Responding to the world around me I develop narratives, which are influenced by memories. These concepts along with intentional visual stimuli bring past experiences into tangible forms. I represent these ideas utilizing the techniques and history of
metalsmithing. My work is a combination of perfectly executed traditional techniques within a contemporary conceptual context..... The work is primarily sterling silver in combination with found or natural objects encased as if they are jewels. Encased objects, especially in glass allow me to use delicate elements in my work. The glass ampules I create provide me with more layers of information and enhance my creative expression. Vials set within precious environments are a deliberate reference to historical reliquaries. I describe my reliquaries as vignettes of memory, beauty, and personal observations. Combining both precious and natural or fragile materials I am challenging their intrinsic value. I am also subverting the conventional idea of preciousness and the objects or ideas that society deems valuable...." Penland 3 Yr. Resident starting 2004. We have seen Angela's work at the twice yearly TRAC tours. Penland Gallery?
Nick Joerling Pottery
"... I make pots as much from a drawing sensibility as a pottery one. Daydreaming with a pencil. Not drawing as rendering but simply doodling, then working hard to get that drawing to function. Profile line is therefore a strong attraction, a strong dictate, as are the smaller spaces within spaces. And of course that sense of animation. My pot reference is
most often you an I, our bodies. It's where my cues come from: dance, people seated on a park bench, the cleavage that forms inside of a bent elbow. But I want to stay in the pot's world - too literal and the pots seem deflated. In
my studio what I hope for are pots that have qualities of sensuality, compassion, humor, and risk.... I am a full time studio potter who has maintained a studio in Penland, NC, since the mid 1980's. I received a B.A. in History from the University of Dayton, Ohio, and an M.F.A. in Ceramics from Louisiana State University. I've taught in craft programs nationally, been widely reveiwed and exhibited, and am represented in public and private collections, including the Mint Museum of Art, Charlotte, NC and the Roger Corsaw Collection of Functional American Ceramics at Alfred University...." Check out the rest of Nick Joerling's works and his current workshop schedule
Jane Peiser
"... a former Penland instructor, creates her signature ceramics from thin layers of colored porcelain that are rolled, layered, sliced, relayered, chopped, then rolled again before being shaped into vessels featuring fey female figures robed in vivid complexity or surrounded by mazes of color..." Article by Suzanne Carmichael, NY Times 10/17/93. In a 2003 post, Vince Pitelka of the Appalachian Center for Craft writes "... Several years after developing my process of making patterned colored clay loaves, I was visiting Dick Marquis, and I brought him a small colored clay piece. He was very pleased to have provided some of my inspiration. I told him that I had also been influenced by Jane Peiser's work. He laughed, and told me that Jane's husband Mark Peiser is a glassblower,
and that Jane had originally been inspired to develop her colored clay patterned loaves as a result seeing Mark doing murrini glass techniques he had learned from Dick. So it appears that Jane Peiser and I were both inspired by Dick Marquis. I have not had a chance to ask Jane for her perspective on this. Best wishes - - Vince..."

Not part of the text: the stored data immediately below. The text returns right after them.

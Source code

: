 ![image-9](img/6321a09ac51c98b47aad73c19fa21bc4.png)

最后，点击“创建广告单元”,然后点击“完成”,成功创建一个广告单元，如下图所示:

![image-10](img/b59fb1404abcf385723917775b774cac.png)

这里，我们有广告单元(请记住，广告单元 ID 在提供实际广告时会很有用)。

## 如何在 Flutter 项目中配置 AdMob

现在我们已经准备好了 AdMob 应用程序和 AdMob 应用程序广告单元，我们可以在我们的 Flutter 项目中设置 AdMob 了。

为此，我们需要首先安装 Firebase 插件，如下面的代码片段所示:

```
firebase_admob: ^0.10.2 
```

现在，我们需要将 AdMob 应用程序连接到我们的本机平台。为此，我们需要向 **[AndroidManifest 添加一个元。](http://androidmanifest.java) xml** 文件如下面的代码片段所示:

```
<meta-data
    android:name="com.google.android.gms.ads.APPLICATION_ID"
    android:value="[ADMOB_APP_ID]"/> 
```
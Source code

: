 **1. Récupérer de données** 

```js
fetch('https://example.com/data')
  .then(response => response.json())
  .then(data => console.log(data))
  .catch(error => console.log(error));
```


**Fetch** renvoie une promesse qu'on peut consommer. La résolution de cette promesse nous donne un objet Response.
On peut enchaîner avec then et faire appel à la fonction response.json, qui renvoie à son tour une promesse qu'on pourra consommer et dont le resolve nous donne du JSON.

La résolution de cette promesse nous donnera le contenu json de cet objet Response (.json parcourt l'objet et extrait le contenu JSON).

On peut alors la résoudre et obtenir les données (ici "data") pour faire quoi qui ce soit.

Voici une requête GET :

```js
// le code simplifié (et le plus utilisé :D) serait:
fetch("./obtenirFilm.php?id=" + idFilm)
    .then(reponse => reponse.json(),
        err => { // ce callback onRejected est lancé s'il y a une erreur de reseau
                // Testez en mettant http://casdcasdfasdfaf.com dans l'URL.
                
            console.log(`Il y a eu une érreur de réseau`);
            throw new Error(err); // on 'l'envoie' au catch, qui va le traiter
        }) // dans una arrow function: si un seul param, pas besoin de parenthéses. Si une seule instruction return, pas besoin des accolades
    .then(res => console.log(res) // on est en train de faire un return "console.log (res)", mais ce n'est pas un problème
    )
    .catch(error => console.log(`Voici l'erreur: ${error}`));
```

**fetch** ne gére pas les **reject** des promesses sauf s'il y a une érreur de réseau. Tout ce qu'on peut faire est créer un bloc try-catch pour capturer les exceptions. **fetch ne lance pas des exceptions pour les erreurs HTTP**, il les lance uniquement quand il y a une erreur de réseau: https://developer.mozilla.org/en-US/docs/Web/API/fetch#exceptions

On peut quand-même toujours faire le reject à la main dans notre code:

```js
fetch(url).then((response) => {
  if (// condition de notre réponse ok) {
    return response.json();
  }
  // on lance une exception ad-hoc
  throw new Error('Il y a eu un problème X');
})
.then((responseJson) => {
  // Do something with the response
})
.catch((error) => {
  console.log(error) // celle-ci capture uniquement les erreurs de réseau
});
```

According to the Mint Museum, "...A long-time resident of the Penland community, Jane Peiser has adapted traditional Italian decorative elements, such as murrine and millefiore, from glass to pottery. This allows her to create hand-built ceramic figures and hollowware featuring imagery and pattern incorporated into the clay. Peiser is a former Penland Resident Artist and has served on the school's board..." Jane Peiser was an instructor at Penland: 1974, 1979-81, 1984-85, 1994, 2001
Peiser's works can also be purchased at Ariel Gallery, a cooperative gallery in Asheville and at her Penland studio
Mark Peiser
"... was the first glass resident craftsman at Penland School of Crafts and built the first resident
glass studio there. His present studio is located on land near penland. Mark Peiser is an Honorary Fellow of the American Craft Council (1988), an Honorary Lifetime Member of the Glass Art Society (2001) and received the Lifetime Achievement Award from the Art Alliance for Contemporary Glass in 2004. He is
represented by major glass galleries worldwide...."
Peiser's work can be acquired locally at the Blue Spiral 1, Asheville and the Penland Gallery Including in Traveling Exhibition: Tradition/Innovation.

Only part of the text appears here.